Mengutip CNBC, Sabtu (12/4/2025), indeks S&P 500 menguat 1,81 persen ke posisi 5.363,36. Indeks Dow Jones mendaki 619,05 poin atau 1,56 persen menjadi 40.212,71. Indeks Nasdaq melesat 2,06 persen menjadi 16.724,46.

Bursa saham AS menguat pada Jumat sore waktu setempat setelah komentar dari Gedung Putih kalau Presiden AS Donald Trump optimistis China akan mencari kesepakatan dengan AS.

Pekan ini telah menjadi salah satu periode paling fluktuatif yang pernah tercatat untuk wall street. Rata-rata indeks acuan pada Kamis pekan ini seiring ketidakpastian kebijakan perdagangan membebani sentimen. Pada Rabu, bursa saham AS menguat setelah Donald Trump mengumumkan penangguhan 90 hari kepada beberapa hari tarif timbal balik yang tinggi. Indeks S&P 500 naik 9,52 persen pada Rabu pekan ini, dan catat kenaikan terbesar ketiga dalam satu hari sejak Perang Dunia II. Sementara itu, indeks Dow Jones meroket lebih dari 2.900 poin.

Pada Kamis, indeks S&P 500 turun 3,46 persen. Sedangkan indeks Dow Jones anjlok 2,5 persen. Indeks Nasdaq melemah 4,31 persen.

Sementara itu, indeks Volatilitas CBOE yang dikenal sebagai Vix pada awal pekan ini melonjak di atas 50 sebelum turun menjadi sekitar 37 pada Jumat sore.

Adapun pemerintahan Trump telah memilih tarif universal sebesar 10 persen, kecuali untuk China. Barang-barang dari China akan dikenakan tarif sebesar 145 persen, demikian disampaikan seorang pejabat Gedung Putih pada Kamis pekan ini.

Hal itu menuai balasan dari China dengan menaikkan pungutan pada produk AS menjadi 125% dari 84%.

“Bahkan jikas AS terus mengenakan tarif yang lebih tinggi, itu tidak akan lagi masuk akal secara ekonomi dan akan menjadi lelucon dalam sejarah ekonomi dunia,” ujar Kementerian Keuangan China.

 

Kinerja Wall Street Sepekan

(Foto: Ilustrasi wall street.

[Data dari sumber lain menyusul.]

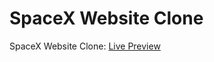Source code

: <h1>SpaceX Website Clone</h1>
<p>SpaceX Website Clone: <a href="https://rayyannnnnnn.github.io/SpaceX-WebsiteClone/">Live Preview</a></p>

Dok Unsplash/lo lo)
(Foto: Ilustrasi wall street. Dok Unsplash/lo lo)... Selengkapnya

Sementara itu, Uni Eropa mengatakan, perwakilan dagangnya akan ke AS pada Minggu untuk mencoba dan menandatangani kesepakatan.

“Kita masih berada di babak awal perubahan rezim perdagangan global ini, dan meskipun jeda 90 hari pada tarif timbal balik untuk sementara membalikkan aksi jual pasar, hal itu memperpanjang ketidakpastian,” ujar Presiden Wells Fargo Investment Institute Darrell Cronk.

Adapun berikut tarif AS yang saat ini berlaku:

-Bea masuk 145% untuk semua barang dari China

-Bea masuk 25% untuk aluminium, mobil dan barang dari Kanada serta Meksiko yang tidak berada di bawah perjanjian Amerika Serikat-Meksiko-Kanada

-Bea masuk 10% untuk semua impor lainnya

Pada pekan ini, wall street bergejolak tetapi tiga indeks utama mencatat kenaikan yang solid pada periode itu. Indeks S&P 500 membukukan kenaikan 5,7% selama sepekan, dan catat kinerja terbaik sejak November 2023. Indeks Nasdaq bertambah 7,3% selama sepekan, bukukan kinerja terbaik sejak November 2022. Indeks Dow Jones naik hampir 5% selama sepekan.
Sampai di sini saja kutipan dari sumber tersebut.